For Families B and C, a similar approach was taken with minor differences referring to the usage of single reads with 100 cycles, and alignment with BWA for long reads and using dbSNP132 dataset. Resulting variation calls were annotated by NGS-SNP17 using a local copy of the ENSEMBL databases, PolyPhen2,18 SIFT19 and ConDel20 before being imported into an SQL database.
Results
Patient reports and immunological findings
Patient 1 (Family A, Figure 1A), a 5-year old girl from a Turkish consanguineous family, presented at the age of 17 months after severe primary infectious mononucleosis with suspected hemophagocytic lymphohistiocytosis (HLH). A brief summary of her clinical phenotype was recently described.21 She developed fulminant EBV-LPD and systemic inflammatory response syndrome, and was treated repeatedly with high-dose steroids and rituximab over four years. Flow cytometry revealed undetectable CD27 lymphocytes (Figure 1B), an increase in transitional and CD21 B cells, and near-absent invariant natural killer T (iNKT) cells (Table 1 and Online Supplementary Figure S1). EBV-specific T cells were detectable (Table 1), and T-cell receptor Vb spectratyping showed no major abnormalitites in CD4, but moderate oligoclonality in CD8 T cells (data not shown). Two of her siblings (Patients 2 and 3; Figure 1A), were clinically asymptomatic but showed borderline hypogammaglobulinemia (Table 1 and Online Supplementary Appendix). Specific IgG antibody responses against EBV-viral capsid antigen were positive in Patient 1 before initiation of immunosuppressive and immunoglobulin substitution therapy; Patients 2 and 3 showed low-normal antibody responses against viral protein and bacterial polysaccharide antigens including CMV, EBNA1, and vaccine antigens (Table 1).

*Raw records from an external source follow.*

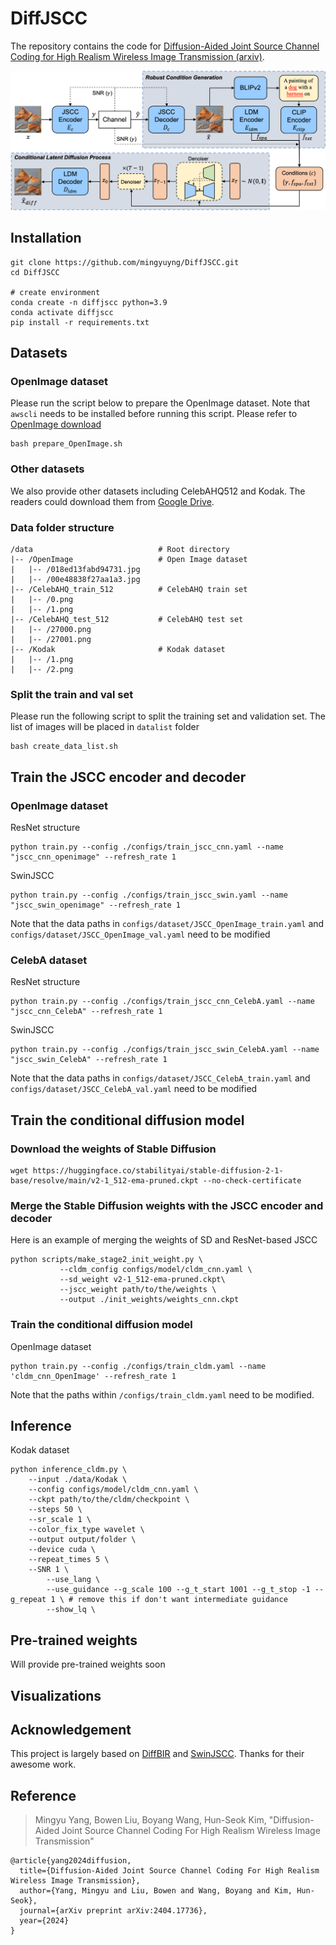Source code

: # DiffJSCC

The repository contains the code for [Diffusion-Aided Joint Source Channel Coding for High Realism Wireless Image Transmission (arxiv)](https://arxiv.org/pdf/2404.17736). 

<img src="images/Main.png" alt="overview" width="700"/>


## Installation

    git clone https://github.com/mingyuyng/DiffJSCC.git
    cd DiffJSCC

    # create environment
    conda create -n diffjscc python=3.9
    conda activate diffjscc
    pip install -r requirements.txt

## Datasets

### OpenImage dataset

Please run the script below to prepare the OpenImage dataset. Note that `awscli` needs to be installed before running this script. Please refer to [OpenImage download](https://github.com/cvdfoundation/open-images-dataset#download-full-dataset-with-google-storage-transfer)

    bash prepare_OpenImage.sh

### Other datasets

We also provide other datasets including CelebAHQ512 and Kodak. The readers could download them from [Google Drive](https://drive.google.com/drive/folders/1bGWQNs_n5NUatOmRajsdQsLWfL7n3KE2?usp=drive_link).

### Data folder structure

```plaintext
/data                            # Root directory
|-- /OpenImage                   # Open Image dataset
|   |-- /018ed13fabd94731.jpg             
|   |-- /00e48838f27aa1a3.jpg         
|-- /CelebAHQ_train_512          # CelebAHQ train set
|   |-- /0.png              
|   |-- /1.png 
|-- /CelebAHQ_test_512           # CelebAHQ test set
|   |-- /27000.png              
|   |-- /27001.png
|-- /Kodak                       # Kodak dataset
|   |-- /1.png              
|   |-- /2.png 
```

### Split the train and val set

Please run the following script to split the training set and validation set. The list of images will be placed in `datalist` folder

    bash create_data_list.sh


## Train the JSCC encoder and decoder

### OpenImage dataset
    
ResNet structure
    
    python train.py --config ./configs/train_jscc_cnn.yaml --name "jscc_cnn_openimage" --refresh_rate 1

SwinJSCC

    python train.py --config ./configs/train_jscc_swin.yaml --name "jscc_swin_openimage" --refresh_rate 1

Note that the data paths in `configs/dataset/JSCC_OpenImage_train.yaml` and `configs/dataset/JSCC_OpenImage_val.yaml` need to be modified

### CelebA dataset
    
ResNet structure
    
    python train.py --config ./configs/train_jscc_cnn_CelebA.yaml --name "jscc_cnn_CelebA" --refresh_rate 1

SwinJSCC

    python train.py --config ./configs/train_jscc_swin_CelebA.yaml --name "jscc_swin_CelebA" --refresh_rate 1

Note that the data paths in `configs/dataset/JSCC_CelebA_train.yaml` and `configs/dataset/JSCC_CelebA_val.yaml` need to be modified


## Train the conditional diffusion model

### Download the weights of Stable Diffusion

    wget https://huggingface.co/stabilityai/stable-diffusion-2-1-base/resolve/main/v2-1_512-ema-pruned.ckpt --no-check-certificate

### Merge the Stable Diffusion weights with the JSCC encoder and decoder

Here is an example of merging the weights of SD and ResNet-based JSCC

    python scripts/make_stage2_init_weight.py \
               --cldm_config configs/model/cldm_cnn.yaml \
               --sd_weight v2-1_512-ema-pruned.ckpt\
               --jscc_weight path/to/the/weights \
               --output ./init_weights/weights_cnn.ckpt
    
### Train the conditional diffusion model

OpenImage dataset

    python train.py --config ./configs/train_cldm.yaml --name 'cldm_cnn_OpenImage' --refresh_rate 1
   
Note that the paths within `/configs/train_cldm.yaml` need to be modified.

## Inference

Kodak dataset

    python inference_cldm.py \
    	--input ./data/Kodak \
    	--config configs/model/cldm_cnn.yaml \
    	--ckpt path/to/the/cldm/checkpoint \
    	--steps 50 \
    	--sr_scale 1 \
    	--color_fix_type wavelet \
    	--output output/folder \
    	--device cuda \
    	--repeat_times 5 \
    	--SNR 1 \    
            --use_lang \
            --use_guidance --g_scale 100 --g_t_start 1001 --g_t_stop -1 --g_repeat 1 \ # remove this if don't want intermediate guidance
            --show_lq \


## Pre-trained weights

Will provide pre-trained weights soon

## Visualizations


## Acknowledgement 

This project is largely based on [DiffBIR](https://github.com/XPixelGroup/DiffBIR) and [SwinJSCC](https://github.com/semcomm/SwinJSCC). Thanks for their awesome work.

## Reference

> Mingyu Yang, Bowen Liu, Boyang Wang, Hun-Seok Kim, "Diffusion-Aided Joint Source Channel Coding For High Realism Wireless Image Transmission"

    @article{yang2024diffusion,
      title={Diffusion-Aided Joint Source Channel Coding For High Realism Wireless Image Transmission},
      author={Yang, Mingyu and Liu, Bowen and Wang, Boyang and Kim, Hun-Seok},
      journal={arXiv preprint arXiv:2404.17736},
      year={2024}
    }






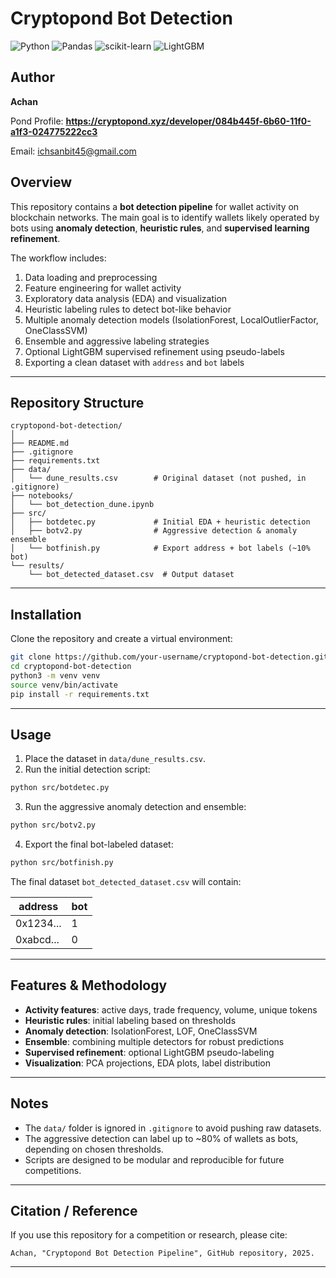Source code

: # Cryptopond Bot Detection

![Python](https://img.shields.io/badge/python-3.12-blue) ![Pandas](https://img.shields.io/badge/pandas-1.6.2-orange) ![scikit-learn](https://img.shields.io/badge/scikit--learn-1.2.2-green) ![LightGBM](https://img.shields.io/badge/LightGBM-4.0.0-purple)

## Author

**Achan**

Pond Profile: **https://cryptopond.xyz/developer/084b445f-6b60-11f0-a1f3-024775222cc3**

Email: ichsanbit45@gmail.com

## Overview

This repository contains a **bot detection pipeline** for wallet activity on blockchain networks. The main goal is to identify wallets likely operated by bots using **anomaly detection**, **heuristic rules**, and **supervised learning refinement**.

The workflow includes:

1. Data loading and preprocessing
2. Feature engineering for wallet activity
3. Exploratory data analysis (EDA) and visualization
4. Heuristic labeling rules to detect bot-like behavior
5. Multiple anomaly detection models (IsolationForest, LocalOutlierFactor, OneClassSVM)
6. Ensemble and aggressive labeling strategies
7. Optional LightGBM supervised refinement using pseudo-labels
8. Exporting a clean dataset with `address` and `bot` labels

---

## Repository Structure

```text
cryptopond-bot-detection/
│
├── README.md
├── .gitignore
├── requirements.txt
├── data/
│   └── dune_results.csv        # Original dataset (not pushed, in .gitignore)
├── notebooks/
│   └── bot_detection_dune.ipynb
├── src/
│   ├── botdetec.py             # Initial EDA + heuristic detection
│   ├── botv2.py                # Aggressive detection & anomaly ensemble
│   └── botfinish.py            # Export address + bot labels (~10% bot)
└── results/
    └── bot_detected_dataset.csv  # Output dataset
```

---

## Installation

Clone the repository and create a virtual environment:

```bash
git clone https://github.com/your-username/cryptopond-bot-detection.git
cd cryptopond-bot-detection
python3 -m venv venv
source venv/bin/activate
pip install -r requirements.txt
```

---

## Usage

1. Place the dataset in `data/dune_results.csv`.
2. Run the initial detection script:

```bash
python src/botdetec.py
```

3. Run the aggressive anomaly detection and ensemble:

```bash
python src/botv2.py
```

4. Export the final bot-labeled dataset:

```bash
python src/botfinish.py
```

The final dataset `bot_detected_dataset.csv` will contain:

| address   | bot |
| --------- | --- |
| 0x1234... | 1   |
| 0xabcd... | 0   |

---

## Features & Methodology

* **Activity features**: active days, trade frequency, volume, unique tokens
* **Heuristic rules**: initial labeling based on thresholds
* **Anomaly detection**: IsolationForest, LOF, OneClassSVM
* **Ensemble**: combining multiple detectors for robust predictions
* **Supervised refinement**: optional LightGBM pseudo-labeling
* **Visualization**: PCA projections, EDA plots, label distribution

---

## Notes

* The `data/` folder is ignored in `.gitignore` to avoid pushing raw datasets.
* The aggressive detection can label up to ~80% of wallets as bots, depending on chosen thresholds.
* Scripts are designed to be modular and reproducible for future competitions.

---

## Citation / Reference

If you use this repository for a competition or research, please cite:

```
Achan, "Cryptopond Bot Detection Pipeline", GitHub repository, 2025.
```

---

Patient 4 (Family B; Figure 1A) presented at 18 months of age with EBV-LPD and HLH, treated according to the HLH-2004 protocol (including dexamethasone, etoposide, cyclosporine-A) plus an anti-CD20 antibody (rtuximab). Although immunoglobulin levels were normal in Patient 4 at his initial presentation, he became hypogammaglobulinemic four months later. Nine months after initial presentation, EBV-LPD relapsed without signs of hemophagocytosis. He again received HLH treatment and rituximab, followed by matched unrelated cord blood transplantation. His younger sister, Patient 5 (Figure 1A), is 16 months old. She was diagnosed with absent CD27 expression and EBV-infection only after CD27 deficiency had been identified in her brother.

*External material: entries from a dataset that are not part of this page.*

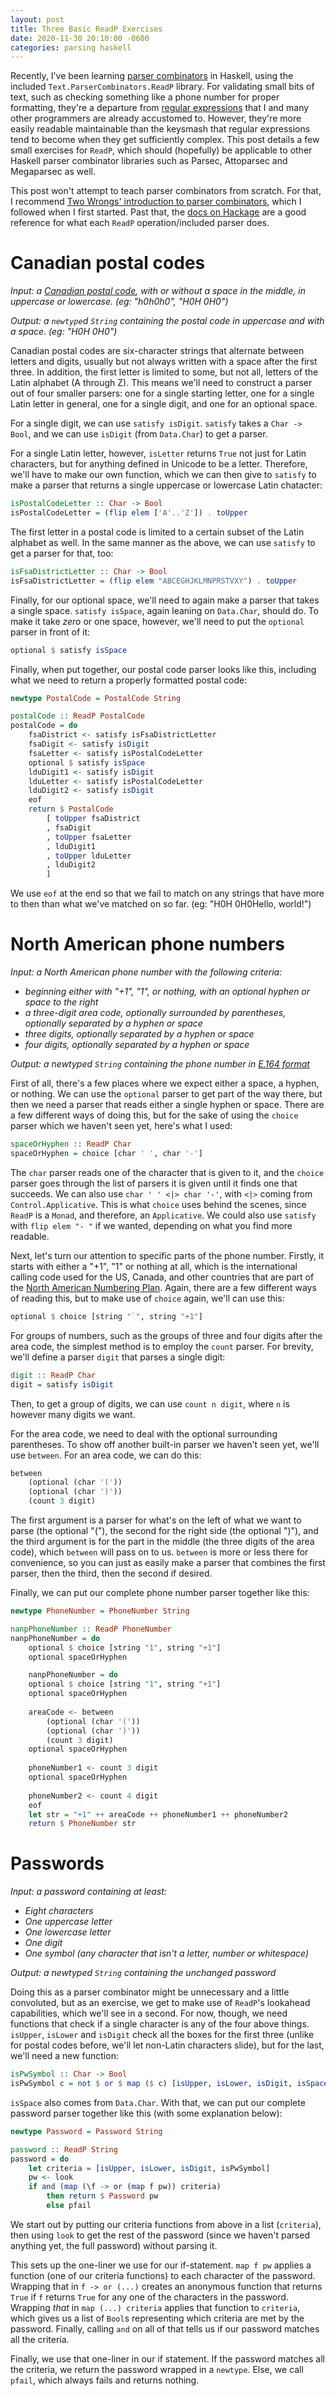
 ```yaml
---
layout: post
title: Three Basic ReadP Exercises
date: 2020-11-30 20:10:00 -0600
categories: parsing haskell
---
```

Recently, I've been learning [parser combinators][wikipedia-parser-combinators] in Haskell, using the included `Text.ParserCombinators.ReadP` library. For validating small bits of text, such as checking something like a phone number for proper formatting, they're a departure from [regular expressions][wikipedia-regex] that I and many other programmers are already accustomed to. However, they're more easily readable maintainable than the keysmash that regular expressions tend to become when they get sufficiently complex. This post details a few small exercises for `ReadP`, which should (hopefully) be applicable to other Haskell parser combinator libraries such as Parsec, Attoparsec and Megaparsec as well.

This post won't attempt to teach parser combinators from scratch. For that, I recommend [Two Wrongs' introduction to parser combinators][two-wrongs-readp], which I followed when I first started. Past that, the [docs on Hackage][hackage-readp] are a good reference for what each `ReadP` operation/included parser does.

# Canadian postal codes

*Input: a [Canadian postal code][wikipedia-postal-codes], with or without a space in the middle, in uppercase or lowercase. (eg: "h0h0h0", "H0H 0H0")*

*Output: a `newtype`d `String` containing the postal code in uppercase and with a space. (eg: "H0H 0H0")*

Canadian postal codes are six-character strings that alternate between letters and digits, usually but not always written with a space after the first three. In addition, the first letter is limited to some, but not all, letters of the Latin alphabet (A through Z). This means we'll need to construct a parser out of four smaller parsers: one for a single starting letter, one for a single Latin letter in general, one for a single digit, and one for an optional space.

For a single digit, we can use `satisfy isDigit`. `satisfy` takes a `Char -> Bool`, and we can use `isDigit` (from `Data.Char`) to get a parser.

For a single Latin letter, however, `isLetter` returns `True` not just for Latin characters, but for anything defined in Unicode to be a letter. Therefore, we'll have to make our own function, which we can then give to `satisfy` to make a parser that returns a single uppercase or lowercase Latin chatacter:

```Haskell
isPostalCodeLetter :: Char -> Bool
isPostalCodeLetter = (flip elem ['A'..'Z']) . toUpper
```

The first letter in a postal code is limited to a certain subset of the Latin alphabet as well. In the same manner as the above, we can use `satisfy` to get a parser for that, too:

```Haskell
isFsaDistrictLetter :: Char -> Bool
isFsaDistrictLetter = (flip elem "ABCEGHJKLMNPRSTVXY") . toUpper
```

Finally, for our optional space, we'll need to again make a parser that takes a single space. `satisfy isSpace`, again leaning on `Data.Char`, should do. To make it take *zero* or one space, however, we'll need to put the `optional` parser in front of it:

```Haskell
optional $ satisfy isSpace
```

Finally, when put together, our postal code parser looks like this, including what we need to return a properly formatted postal code:

```Haskell
newtype PostalCode = PostalCode String

postalCode :: ReadP PostalCode
postalCode = do
    fsaDistrict <- satisfy isFsaDistrictLetter
    fsaDigit <- satisfy isDigit
    fsaLetter <- satisfy isPostalCodeLetter
    optional $ satisfy isSpace
    lduDigit1 <- satisfy isDigit
    lduLetter <- satisfy isPostalCodeLetter
    lduDigit2 <- satisfy isDigit
    eof
    return $ PostalCode
        [ toUpper fsaDistrict
        , fsaDigit
        , toUpper fsaLetter
        , lduDigit1
        , toUpper lduLetter
        , lduDigit2
        ]
```

We use `eof` at the end so that we fail to match on any strings that have more to then than what we've matched on so far. (eg: "H0H 0H0Hello, world!")

# North American phone numbers

*Input: a North American phone number with the following criteria:*
* *beginning either with "+1", "1", or nothing, with an optional hyphen or space to the right*
* *a three-digit area code, optionally surrounded by parentheses, optionally separated by a hyphen or space*
* *three digits, optionally separated by a hyphen or space*
* *four digits, optionally separated by a hyphen or space*

*Output: a newtyped `String` containing the phone number in [E.164 format][twilio-phone-numbers]*

First of all, there's a few places where we expect either a space, a hyphen, or nothing. We can use the `optional` parser to get part of the way there, but then we need a parser that reads either a single hyphen or space. There are a few different ways of doing this, but for the sake of using the `choice` parser which we haven't seen yet, here's what I used:

```Haskell
spaceOrHyphen :: ReadP Char
spaceOrHyphen = choice [char ' ', char '-']
```

The `char` parser reads one of the character that is given to it, and the `choice` parser goes through the list of parsers it is given until it finds one that succeeds. We can also use `char ' ' <|> char '-'`, with `<|>` coming from `Control.Applicative`. This is what `choice` uses behind the scenes, since `ReadP` is a `Monad`, and therefore, an `Applicative`. We could also use `satisfy` with `flip elem "- "` if we wanted, depending on what you find more readable.

Next, let's turn our attention to specific parts of the phone number. Firstly, it starts with either a "+1", "1" or nothing at all, which is the international calling code used for the US, Canada, and other countries that are part of the [North American Numbering Plan][wikipedia-nanp]. Again, there are a few different ways of reading this, but to make use of `choice` again, we'll can use this:

```Haskell
optional $ choice [string "`", string "+1"]
```

For groups of numbers, such as the groups of three and four digits after the area code, the simplest method is to employ the `count` parser. For brevity, we'll define a parser `digit` that parses a single digit:

```Haskell
digit :: ReadP Char
digit = satisfy isDigit
```

Then, to get a group of digits, we can use `count n digit`, where `n` is however many digits we want.

For the area code, we need to deal with the optional surrounding parentheses. To show off another built-in parser we haven't seen yet, we'll use `between`. For an area code, we can do this:

```Haskell
between
    (optional (char '('))
    (optional (char ')'))
    (count 3 digit)
```

The first argument is a parser for what's on the left of what we want to parse (the optional "("), the second for the right side (the optional ")"), and the third argument is for the part in the middle (the three digits of the area code), which `between` will pass on to us. `between` is more or less there for convenience, so you can just as easily make a parser that combines the first parser, then the third, then the second if desired.

Finally, we can put our complete phone number parser together like this:
```Haskell
newtype PhoneNumber = PhoneNumber String

nanpPhoneNumber :: ReadP PhoneNumber
nanpPhoneNumber = do
    optional $ choice [string "1", string "+1"]
    optional spaceOrHyphen

    nanpPhoneNumber = do
    optional $ choice [string "1", string "+1"]
    optional spaceOrHyphen
    
    areaCode <- between
        (optional (char '('))
        (optional (char ')'))
        (count 3 digit)
    optional spaceOrHyphen
    
    phoneNumber1 <- count 3 digit
    optional spaceOrHyphen
    
    phoneNumber2 <- count 4 digit
    eof
    let str = "+1" ++ areaCode ++ phoneNumber1 ++ phoneNumber2
    return $ PhoneNumber str
```

# Passwords

*Input: a password containing at least:*
* *Eight characters*
* *One uppercase letter*
* *One lowercase letter*
* *One digit*
* *One symbol (any character that isn't a letter, number or whitespace)*

*Output: a newtyped `String` containing the unchanged password*

Doing this as a parser combinator might be unnecessary and a little convoluted, but as an exercise, we get to make use of `ReadP`'s lookahead capabilities, which we'll see in a second. For now, though, we need functions that check if a single character is any of the four above things. `isUpper`, `isLower` and `isDigit` check all the boxes for the first three (unlike for postal codes before, we'll let non-Latin characters slide), but for the last, we'll need a new function:

```Haskell
isPwSymbol :: Char -> Bool
isPwSymbol c = not $ or $ map ($ c) [isUpper, isLower, isDigit, isSpace]
```

`isSpace` also comes from `Data.Char`. With that, we can put our complete password parser together like this (with some explanation below):

```Haskell
newtype Password = Password String

password :: ReadP String
password = do
    let criteria = [isUpper, isLower, isDigit, isPwSymbol]
    pw <- look
    if and (map (\f -> or (map f pw)) criteria)
        then return $ Password pw
        else pfail
```

We start out by putting our criteria functions from above in a list (`criteria`), then using `look` to get the rest of the password (since we haven't parsed anything yet, the full password) without parsing it.

This sets up the one-liner we use for our if-statement. `map f pw` applies a function (one of our criteria functions) to each character of the password. Wrapping that in `f -> or (...)` creates an anonymous function that returns `True` if `f` returns `True` for any one of the characters in the password. Wrapping *that* in `map (...) criteria` applies that function to `criteria`, which gives us a list of `Bool`s representing which criteria are met by the password. Finally, calling `and` on all of that tells us if our password matches all the criteria.

Finally, we use that one-liner in our if statement. If the password matches all the criteria, we return the password wrapped in a `newtype`. Else, we call `pfail`, which always fails and returns nothing.

[wikipedia-parser-combinators]: https://en.wikipedia.org/wiki/Parser_combinator
[wikipedia-regex]: https://en.wikipedia.org/wiki/Regular_expression
[two-wrongs-readp]: https://two-wrongs.com/parser-combinators-parsing-for-haskell-beginners
[hackage-readp]: https://hackage.haskell.org/package/base-4.14.0.0/docs/Text-ParserCombinators-ReadP.html
[wikipedia-postal-codes]: https://en.wikipedia.org/wiki/Postal_codes_in_Canada
[twilio-phone-numbers]: https://support.twilio.com/hc/en-us/articles/223183008-Formatting-International-Phone-Numbers
[wikipedia-nanp]: https://en.wikipedia.org/wiki/North_American_Numbering_Plan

Patient 6 (Family C; Figure 1A) presented at the age of 15 years with EBV-LPD. He responded to rituximab but EBV-viremia recurred three months later. Although he was hypergammaglobulinemic at diagnosis, and his peripheral B cells were again detectable four months after rituximab treatment, immunoglobulin levels slowly decreased. Approximately 20 months after initial presentation, a relapse of EBV-LPD occurred, progressing into T-cell lymphoma within four months, and requiring treatment with rituximab and chemotherapy (R-CHOP, Online Supplementary Appendix) followed by matched unrelated cord blood transplantation. Flow cytometric analysis at relapse revealed absent CD27 lymphocytes and very low iNKT cells (Table 1 and Online Supplementary Figure S1). Only limited clinical history and no immunological data are available for the patient’s 2 older sisters (Patients 7 and 8). Both died of suspected EBV-driven lymphoma at two and 22 years of age, respectively (Figure 1A), and the diagnosis of CD27 deficiency was established retrospectively from Guthrie card DNA (see below).
Genetics
Because of the variability of phenotypes in Family A, we performed homozygosity mapping and whole-exome sequencing (WES) after earlier detection of the CD27 mutation by conventional Sanger sequencing (Wolf et al., manuscript in preparation), in order to exclude other contributing genetic conditions or, conversely, to define whether the mutation in CD27 alone was sufficient for the development of a phenotype. Single nucleotide polymorphism (SNP)-array based homozygosity mapping in Family A revealed four intervals which were present only in the affected sibling (Patient 1; Online Supplementary Table S1). However, WES did not reveal any additional relevant genetic aberrations (Figure 1C). Analyses of all 3 individuals lacking CD27 cells (Patients 1–3) revealed a total of two overlapping, homozygous candidate intervals (Online Supplementary Table S2), including an interval on Chromosome 12 containing the CD27 gene. The missense mutation in CD27 (c. G158A, p. Cys53Tyr) was found homozygous in 3 of 4 siblings in this family and heterozygous in both parents (Figure 1D and Online Supplementary Figure S2).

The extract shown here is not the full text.